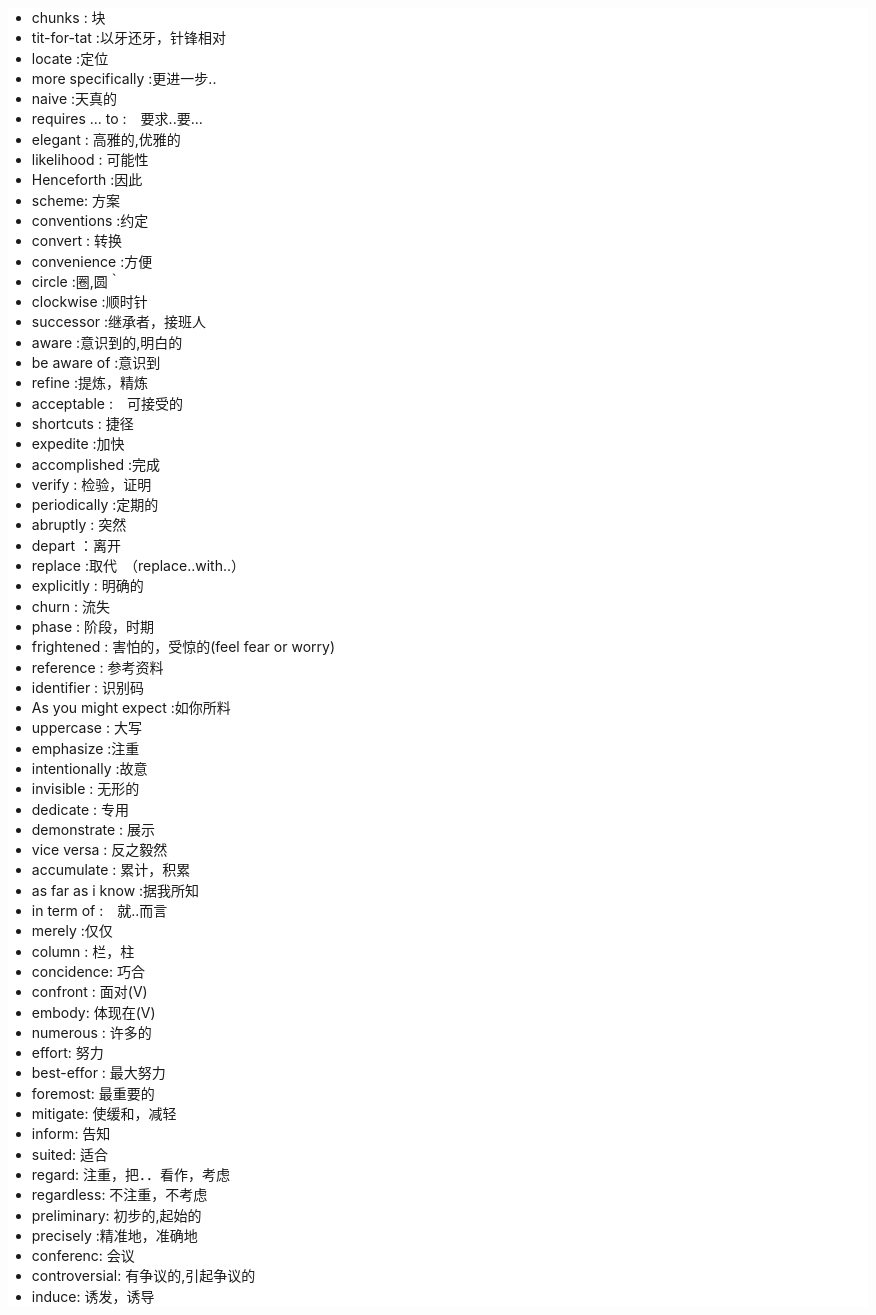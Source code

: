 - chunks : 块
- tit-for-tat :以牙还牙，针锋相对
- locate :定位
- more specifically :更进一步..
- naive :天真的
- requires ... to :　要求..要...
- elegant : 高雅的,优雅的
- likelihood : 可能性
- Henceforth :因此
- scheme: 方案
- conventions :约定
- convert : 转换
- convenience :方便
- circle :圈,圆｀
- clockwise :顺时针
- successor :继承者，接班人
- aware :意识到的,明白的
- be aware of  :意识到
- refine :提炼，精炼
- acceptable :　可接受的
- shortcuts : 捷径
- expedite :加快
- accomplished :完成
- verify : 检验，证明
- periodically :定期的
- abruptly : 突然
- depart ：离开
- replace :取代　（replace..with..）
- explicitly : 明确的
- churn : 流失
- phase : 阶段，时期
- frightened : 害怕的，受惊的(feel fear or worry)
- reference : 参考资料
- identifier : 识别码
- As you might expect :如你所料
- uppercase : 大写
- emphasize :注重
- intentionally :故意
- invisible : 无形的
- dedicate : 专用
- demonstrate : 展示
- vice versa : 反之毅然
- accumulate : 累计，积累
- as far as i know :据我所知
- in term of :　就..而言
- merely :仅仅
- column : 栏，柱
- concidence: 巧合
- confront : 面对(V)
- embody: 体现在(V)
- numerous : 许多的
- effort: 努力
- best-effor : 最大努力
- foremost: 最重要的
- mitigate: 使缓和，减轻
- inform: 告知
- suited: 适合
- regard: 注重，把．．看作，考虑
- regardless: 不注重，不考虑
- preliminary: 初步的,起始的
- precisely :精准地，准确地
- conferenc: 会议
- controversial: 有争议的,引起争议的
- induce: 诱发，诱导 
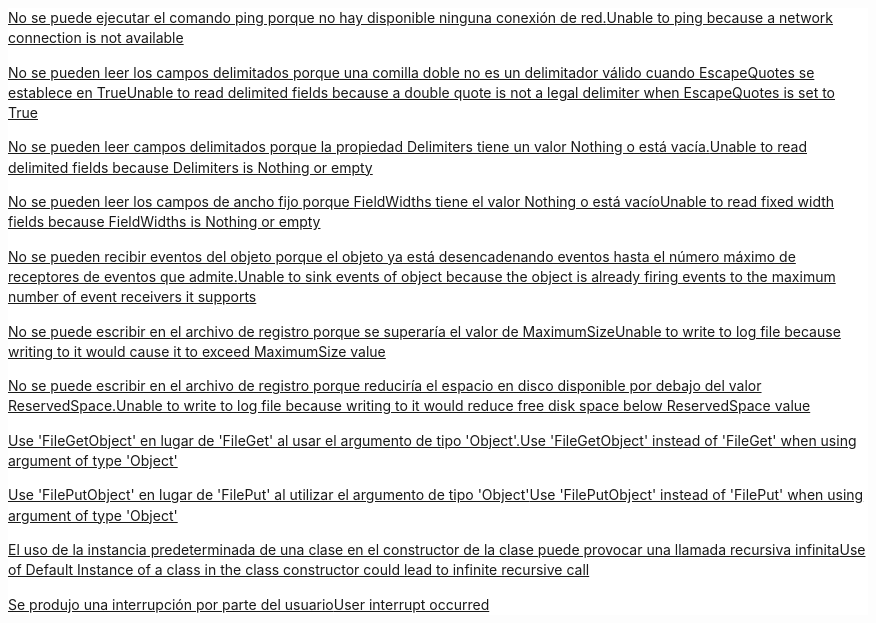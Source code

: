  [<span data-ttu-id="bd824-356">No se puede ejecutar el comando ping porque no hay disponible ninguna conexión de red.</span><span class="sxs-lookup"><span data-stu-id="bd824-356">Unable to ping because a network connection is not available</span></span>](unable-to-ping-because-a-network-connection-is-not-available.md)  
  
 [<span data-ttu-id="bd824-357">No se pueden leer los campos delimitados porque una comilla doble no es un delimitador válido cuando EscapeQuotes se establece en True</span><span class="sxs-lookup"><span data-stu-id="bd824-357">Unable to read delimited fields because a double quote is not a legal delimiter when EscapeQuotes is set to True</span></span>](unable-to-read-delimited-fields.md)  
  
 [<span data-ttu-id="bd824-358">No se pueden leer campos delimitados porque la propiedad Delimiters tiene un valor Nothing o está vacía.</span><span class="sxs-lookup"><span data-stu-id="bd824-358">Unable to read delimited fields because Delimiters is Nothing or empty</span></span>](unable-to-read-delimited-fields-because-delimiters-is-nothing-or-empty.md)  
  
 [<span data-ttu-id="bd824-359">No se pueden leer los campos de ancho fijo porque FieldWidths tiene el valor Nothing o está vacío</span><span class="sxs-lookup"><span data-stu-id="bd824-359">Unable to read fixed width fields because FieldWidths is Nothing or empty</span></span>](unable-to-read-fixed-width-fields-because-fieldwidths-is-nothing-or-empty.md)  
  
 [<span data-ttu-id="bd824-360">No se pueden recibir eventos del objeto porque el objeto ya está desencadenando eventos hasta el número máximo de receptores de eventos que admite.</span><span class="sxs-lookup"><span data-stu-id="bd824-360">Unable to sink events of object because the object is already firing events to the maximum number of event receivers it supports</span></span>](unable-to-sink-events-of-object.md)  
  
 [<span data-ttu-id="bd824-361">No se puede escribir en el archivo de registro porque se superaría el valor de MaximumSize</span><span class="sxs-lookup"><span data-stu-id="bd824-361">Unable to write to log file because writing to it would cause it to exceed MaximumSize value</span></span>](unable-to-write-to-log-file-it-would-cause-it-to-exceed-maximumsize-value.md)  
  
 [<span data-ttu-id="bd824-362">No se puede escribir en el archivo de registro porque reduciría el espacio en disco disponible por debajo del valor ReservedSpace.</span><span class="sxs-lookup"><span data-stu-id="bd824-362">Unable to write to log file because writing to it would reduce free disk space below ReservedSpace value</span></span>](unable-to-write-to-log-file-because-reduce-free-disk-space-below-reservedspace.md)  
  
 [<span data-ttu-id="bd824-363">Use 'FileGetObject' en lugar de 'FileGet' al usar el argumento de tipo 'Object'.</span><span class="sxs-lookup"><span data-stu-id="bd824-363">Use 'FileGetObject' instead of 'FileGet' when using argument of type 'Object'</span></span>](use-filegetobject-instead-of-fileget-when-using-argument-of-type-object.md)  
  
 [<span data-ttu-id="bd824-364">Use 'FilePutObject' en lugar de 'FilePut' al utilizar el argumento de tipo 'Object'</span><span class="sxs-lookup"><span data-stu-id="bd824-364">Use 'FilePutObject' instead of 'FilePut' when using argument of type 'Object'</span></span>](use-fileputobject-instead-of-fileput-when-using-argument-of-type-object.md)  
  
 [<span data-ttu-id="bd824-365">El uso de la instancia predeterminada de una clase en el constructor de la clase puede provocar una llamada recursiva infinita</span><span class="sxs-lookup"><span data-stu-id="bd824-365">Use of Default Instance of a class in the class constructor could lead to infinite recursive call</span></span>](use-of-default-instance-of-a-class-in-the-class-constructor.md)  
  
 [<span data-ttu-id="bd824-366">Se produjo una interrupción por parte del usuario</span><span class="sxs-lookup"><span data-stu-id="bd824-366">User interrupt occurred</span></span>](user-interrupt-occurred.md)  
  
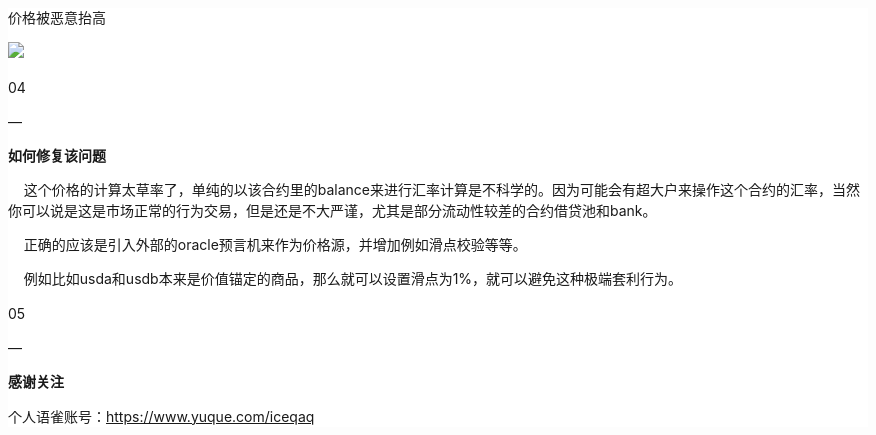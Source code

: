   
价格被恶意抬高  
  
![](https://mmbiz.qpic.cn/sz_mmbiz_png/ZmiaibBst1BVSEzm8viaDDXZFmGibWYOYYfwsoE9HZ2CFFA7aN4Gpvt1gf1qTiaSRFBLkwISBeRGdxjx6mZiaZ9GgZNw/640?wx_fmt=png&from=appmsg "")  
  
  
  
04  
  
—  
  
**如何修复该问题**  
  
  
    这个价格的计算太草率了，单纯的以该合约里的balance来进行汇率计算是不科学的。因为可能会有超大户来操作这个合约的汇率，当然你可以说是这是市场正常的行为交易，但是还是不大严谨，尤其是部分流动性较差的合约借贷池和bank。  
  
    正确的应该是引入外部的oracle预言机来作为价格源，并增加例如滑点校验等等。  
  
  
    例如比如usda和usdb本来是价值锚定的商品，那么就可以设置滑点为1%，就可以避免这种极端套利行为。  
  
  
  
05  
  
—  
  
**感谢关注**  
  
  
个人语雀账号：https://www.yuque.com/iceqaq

· · · · ·

In the entries above, find the line holding "- refine :提炼，精炼" and the line holding "- column : 栏，柱"; print both of them and every line between, exactly, and nothing else.

- refine :提炼，精炼
- acceptable :　可接受的
- shortcuts : 捷径
- expedite :加快
- accomplished :完成
- verify : 检验，证明
- periodically :定期的
- abruptly : 突然
- depart ：离开
- replace :取代　（replace..with..）
- explicitly : 明确的
- churn : 流失
- phase : 阶段，时期
- frightened : 害怕的，受惊的(feel fear or worry)
- reference : 参考资料
- identifier : 识别码
- As you might expect :如你所料
- uppercase : 大写
- emphasize :注重
- intentionally :故意
- invisible : 无形的
- dedicate : 专用
- demonstrate : 展示
- vice versa : 反之毅然
- accumulate : 累计，积累
- as far as i know :据我所知
- in term of :　就..而言
- merely :仅仅
- column : 栏，柱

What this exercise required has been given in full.